→ **Exercise requirements**:
Please set down each record exactly as it appears, but leave out any pictures.

━━━ Data supplied ━━━

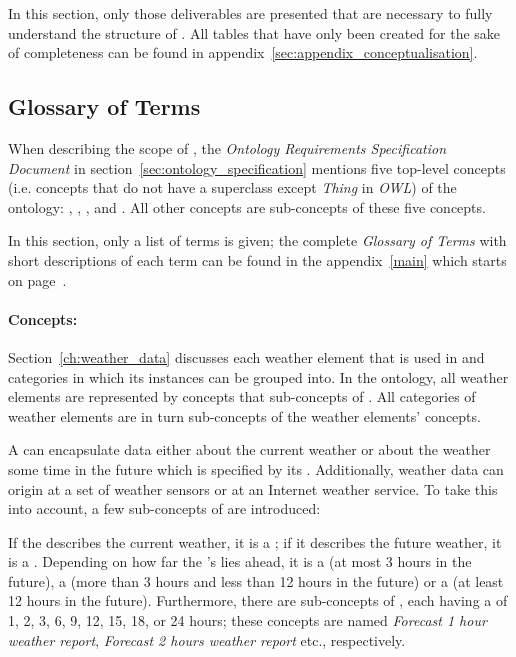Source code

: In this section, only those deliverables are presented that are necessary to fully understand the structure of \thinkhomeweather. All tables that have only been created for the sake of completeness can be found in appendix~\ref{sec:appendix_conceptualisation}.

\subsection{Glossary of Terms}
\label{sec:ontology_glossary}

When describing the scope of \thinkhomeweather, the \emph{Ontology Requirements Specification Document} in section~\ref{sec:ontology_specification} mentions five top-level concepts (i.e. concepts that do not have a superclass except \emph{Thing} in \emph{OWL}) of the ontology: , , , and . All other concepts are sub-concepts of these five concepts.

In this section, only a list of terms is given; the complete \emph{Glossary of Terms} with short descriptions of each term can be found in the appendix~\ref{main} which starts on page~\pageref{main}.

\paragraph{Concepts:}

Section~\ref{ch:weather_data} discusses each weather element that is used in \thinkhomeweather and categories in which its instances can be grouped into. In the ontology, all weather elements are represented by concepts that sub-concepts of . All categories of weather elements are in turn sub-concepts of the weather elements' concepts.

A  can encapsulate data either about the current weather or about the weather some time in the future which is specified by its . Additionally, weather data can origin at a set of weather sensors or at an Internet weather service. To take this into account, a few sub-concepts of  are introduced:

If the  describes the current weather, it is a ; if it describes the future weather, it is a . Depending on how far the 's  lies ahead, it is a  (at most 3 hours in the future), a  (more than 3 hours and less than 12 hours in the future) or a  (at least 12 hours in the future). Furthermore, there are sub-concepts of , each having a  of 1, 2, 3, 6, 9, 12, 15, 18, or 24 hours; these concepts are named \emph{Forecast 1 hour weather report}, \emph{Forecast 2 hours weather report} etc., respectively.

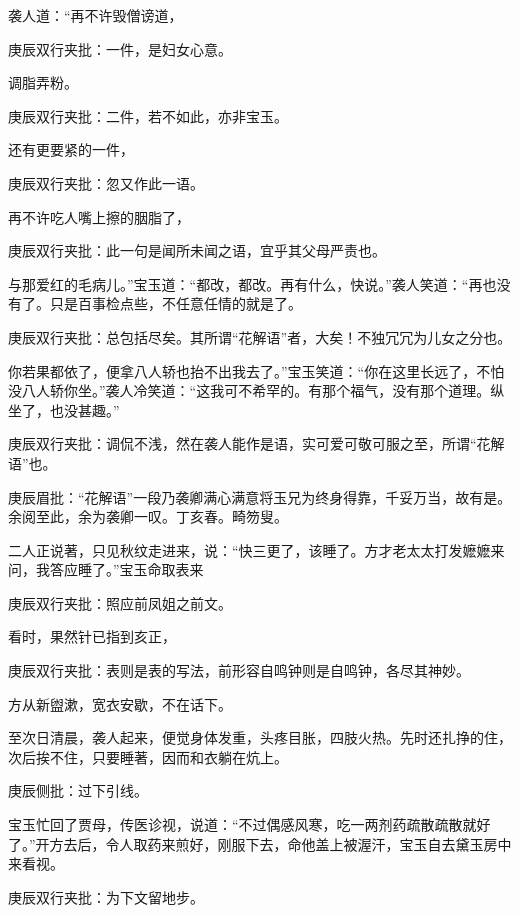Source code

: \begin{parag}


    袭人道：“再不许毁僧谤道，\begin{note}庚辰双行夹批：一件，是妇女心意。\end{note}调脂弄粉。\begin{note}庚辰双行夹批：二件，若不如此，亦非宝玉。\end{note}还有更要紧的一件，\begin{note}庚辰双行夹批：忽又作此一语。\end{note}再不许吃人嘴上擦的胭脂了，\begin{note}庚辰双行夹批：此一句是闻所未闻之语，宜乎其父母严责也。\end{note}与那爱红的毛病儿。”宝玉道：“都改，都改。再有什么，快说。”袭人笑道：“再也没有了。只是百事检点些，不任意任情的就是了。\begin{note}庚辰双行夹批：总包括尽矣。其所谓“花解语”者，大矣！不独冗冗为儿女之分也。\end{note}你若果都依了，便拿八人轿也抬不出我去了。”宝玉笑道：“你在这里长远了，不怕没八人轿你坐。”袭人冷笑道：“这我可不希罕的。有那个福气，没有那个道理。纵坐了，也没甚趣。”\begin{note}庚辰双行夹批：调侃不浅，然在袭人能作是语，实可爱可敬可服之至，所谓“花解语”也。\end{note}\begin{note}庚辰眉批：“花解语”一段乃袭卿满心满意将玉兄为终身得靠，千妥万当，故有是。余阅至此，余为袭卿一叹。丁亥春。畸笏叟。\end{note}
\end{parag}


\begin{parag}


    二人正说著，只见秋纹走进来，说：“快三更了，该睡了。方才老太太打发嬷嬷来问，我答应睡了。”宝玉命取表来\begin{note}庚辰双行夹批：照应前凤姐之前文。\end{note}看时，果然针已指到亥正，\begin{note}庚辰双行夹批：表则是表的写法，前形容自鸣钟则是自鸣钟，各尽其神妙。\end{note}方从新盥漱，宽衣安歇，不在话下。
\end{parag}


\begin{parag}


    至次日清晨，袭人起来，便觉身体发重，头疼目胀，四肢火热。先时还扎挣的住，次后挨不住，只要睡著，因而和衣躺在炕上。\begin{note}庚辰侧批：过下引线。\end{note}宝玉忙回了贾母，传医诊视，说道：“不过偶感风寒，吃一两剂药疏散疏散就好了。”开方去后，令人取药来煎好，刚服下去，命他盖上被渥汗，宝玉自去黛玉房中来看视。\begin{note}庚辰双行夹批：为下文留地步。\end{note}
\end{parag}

━━━

→ **Response box**:
Source code

: In this section, only those deliverables are presented that are necessary to fully understand the structure of \thinkhomeweather. All tables that have only been created for the sake of completeness can be found in appendix~\ref{sec:appendix_conceptualisation}.

\subsection{Glossary of Terms}
\label{sec:ontology_glossary}

When describing the scope of \thinkhomeweather, the \emph{Ontology Requirements Specification Document} in section~\ref{sec:ontology_specification} mentions five top-level concepts (i.e. concepts that do not have a superclass except \emph{Thing} in \emph{OWL}) of the ontology: , , , and . All other concepts are sub-concepts of these five concepts.

In this section, only a list of terms is given; the complete \emph{Glossary of Terms} with short descriptions of each term can be found in the appendix~\ref{main} which starts on page~\pageref{main}.

\paragraph{Concepts:}

Section~\ref{ch:weather_data} discusses each weather element that is used in \thinkhomeweather and categories in which its instances can be grouped into. In the ontology, all weather elements are represented by concepts that sub-concepts of . All categories of weather elements are in turn sub-concepts of the weather elements' concepts.

A  can encapsulate data either about the current weather or about the weather some time in the future which is specified by its . Additionally, weather data can origin at a set of weather sensors or at an Internet weather service. To take this into account, a few sub-concepts of  are introduced:

If the  describes the current weather, it is a ; if it describes the future weather, it is a . Depending on how far the 's  lies ahead, it is a  (at most 3 hours in the future), a  (more than 3 hours and less than 12 hours in the future) or a  (at least 12 hours in the future). Furthermore, there are sub-concepts of , each having a  of 1, 2, 3, 6, 9, 12, 15, 18, or 24 hours; these concepts are named \emph{Forecast 1 hour weather report}, \emph{Forecast 2 hours weather report} etc., respectively.

Source code

: \begin{parag}


    袭人道：“再不许毁僧谤道，\begin{note}庚辰双行夹批：一件，是妇女心意。\end{note}调脂弄粉。\begin{note}庚辰双行夹批：二件，若不如此，亦非宝玉。\end{note}还有更要紧的一件，\begin{note}庚辰双行夹批：忽又作此一语。\end{note}再不许吃人嘴上擦的胭脂了，\begin{note}庚辰双行夹批：此一句是闻所未闻之语，宜乎其父母严责也。\end{note}与那爱红的毛病儿。”宝玉道：“都改，都改。再有什么，快说。”袭人笑道：“再也没有了。只是百事检点些，不任意任情的就是了。\begin{note}庚辰双行夹批：总包括尽矣。其所谓“花解语”者，大矣！不独冗冗为儿女之分也。\end{note}你若果都依了，便拿八人轿也抬不出我去了。”宝玉笑道：“你在这里长远了，不怕没八人轿你坐。”袭人冷笑道：“这我可不希罕的。有那个福气，没有那个道理。纵坐了，也没甚趣。”\begin{note}庚辰双行夹批：调侃不浅，然在袭人能作是语，实可爱可敬可服之至，所谓“花解语”也。\end{note}\begin{note}庚辰眉批：“花解语”一段乃袭卿满心满意将玉兄为终身得靠，千妥万当，故有是。余阅至此，余为袭卿一叹。丁亥春。畸笏叟。\end{note}
\end{parag}


\begin{parag}


    二人正说著，只见秋纹走进来，说：“快三更了，该睡了。方才老太太打发嬷嬷来问，我答应睡了。”宝玉命取表来\begin{note}庚辰双行夹批：照应前凤姐之前文。\end{note}看时，果然针已指到亥正，\begin{note}庚辰双行夹批：表则是表的写法，前形容自鸣钟则是自鸣钟，各尽其神妙。\end{note}方从新盥漱，宽衣安歇，不在话下。
\end{parag}


\begin{parag}


    至次日清晨，袭人起来，便觉身体发重，头疼目胀，四肢火热。先时还扎挣的住，次后挨不住，只要睡著，因而和衣躺在炕上。\begin{note}庚辰侧批：过下引线。\end{note}宝玉忙回了贾母，传医诊视，说道：“不过偶感风寒，吃一两剂药疏散疏散就好了。”开方去后，令人取药来煎好，刚服下去，命他盖上被渥汗，宝玉自去黛玉房中来看视。\begin{note}庚辰双行夹批：为下文留地步。\end{note}
\end{parag}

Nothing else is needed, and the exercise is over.